The UK’s Trading Standards body is trying to shut down sales of a ‘scam’ £339 USB stick that claims to protect people against the oft-debunked threat of 5G mobile internet services.
The 5GBioShield claims to offer “quantum holographic catalyser technology” that will provide “balance and harmonisation of the harmful effects of imbalanced electric radiation.”
However, the device appears to be little more than a standard USB key with a paltry 128MB of storage, according to security researchers who’ve dismantled the device on behalf of the BBC.
Ken Monroe, who runs the Pen Test Partners company group that dismantles electronics on the hunt for security weaknesses said that the key was “virtually identical ‘crystal’ USB key available from various suppliers in Shenzhen, China, for around £5 per key.”
The only difference appears to be a circular sticker, the expert added. Trading Standards are investigating the product with London operations director Stephen Knight saying: “We consider it to be a scam.”
Not everyone’s laughing though.

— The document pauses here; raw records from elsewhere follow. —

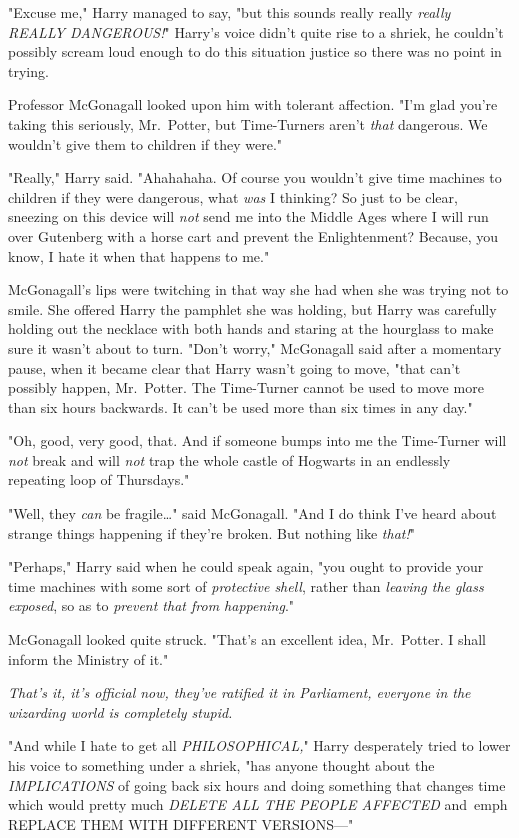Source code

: "Excuse me," Harry managed to say, "but this sounds really really \emph{really 
REALLY DANGEROUS!}" Harry's voice didn't quite rise to a shriek, he couldn't 
possibly scream loud enough to do this situation justice so there was no point 
in trying.

Professor McGonagall looked upon him with tolerant affection. "I'm glad you're 
taking this seriously, Mr.~Potter, but Time-Turners aren't \emph{that} 
dangerous. We wouldn't give them to children if they were."

"Really," Harry said. "Ahahahaha. Of course you wouldn't give time machines to 
children if they were dangerous, what \emph{was} I thinking? So just to be 
clear, sneezing on this device will \emph{not} send me into the Middle Ages 
where I will run over Gutenberg with a horse cart and prevent the 
Enlightenment? Because, you know, I hate it when that happens to me."

McGonagall's lips were twitching in that way she had when she was trying not to 
smile. She offered Harry the pamphlet she was holding, but Harry was carefully 
holding out the necklace with both hands and staring at the hourglass to make 
sure it wasn't about to turn. "Don't worry," McGonagall said after a momentary 
pause, when it became clear that Harry wasn't going to move, "that can't 
possibly happen, Mr.~Potter. The Time-Turner cannot be used to move more than 
six hours backwards. It can't be used more than six times in any day."

"Oh, good, very good, that. And if someone bumps into me the Time-Turner will 
\emph{not} break and will \emph{not} trap the whole castle of Hogwarts in an 
endlessly repeating loop of Thursdays."

"Well, they \emph{can} be fragile{\ldots}" said McGonagall. "And I do think 
I've heard about strange things happening if they're broken. But nothing like 
\emph{that!}"

"Perhaps," Harry said when he could speak again, "you ought to provide your 
time machines with some sort of \emph{protective shell}, rather than 
\emph{leaving the glass exposed}, so as to \emph{prevent that from happening}."

McGonagall looked quite struck. "That's an excellent idea, Mr.~Potter. I shall 
inform the Ministry of it."

\emph{That's it, it's official now, they've ratified it in Parliament, everyone 
in the wizarding world is completely stupid.}

"And while I hate to get all \emph{PHILOSOPHICAL,}" Harry desperately tried to 
lower his voice to something under a shriek, "has anyone thought about the 
\emph{IMPLICATIONS} of going back six hours and doing something that changes 
time which would pretty much \emph{DELETE ALL THE PEOPLE AFFECTED} and\ emph{
REPLACE THEM WITH DIFFERENT VERSIONS---}"

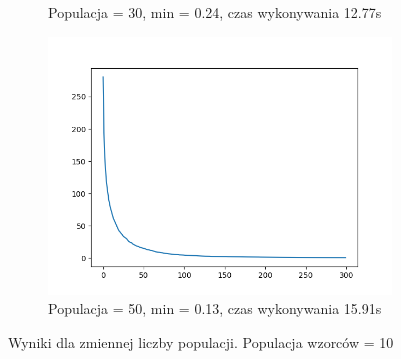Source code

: \documentclass[12pt]{article}
\begin{document}
\begin{figure}[H]
\begin{subfigure}{0.32\textwidth}
        \caption{Populacja = 30, min = 0.24, czas wykonywania 12.77s}
    \end{subfigure}
    \begin{subfigure}{0.32\textwidth}
        \centering
        \includegraphics[width=\linewidth]{plots/s3.png}
        \caption{Populacja = 50, min = 0.13, czas wykonywania 15.91s}
    \end{subfigure}
    \caption{Wyniki dla zmiennej liczby populacji. Populacja wzorców = 10}
\end{figure}
\end{document}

This product was actually recommended by a member of Glastonbury Town Council’s 5G Advisory Committee, the BBC reports.
One of its members, Toby Hall, told residents: “We use this device and find it helpful,” repeating the claim it “provides protection for your home and family, thanks to the wearable holographic nano-layer catalyser, which can be worn or placed near to a smartphone or any other electrical, radiation or EMF [electromagnetic field] emitting device”.
When quizzed, the manufacturer BioShield Distribution claim to be “in possession of a great deal of technical information, with plenty of back-up historical research.” However, it said it would not disclose the information to third-parties.
The product’s availability comes as a wave of unfounded fears about the health threats posed by the rollout of 5G services in the UK (and beyond) continue to stoke fear. Mobile masts continually to be vandalised as a result.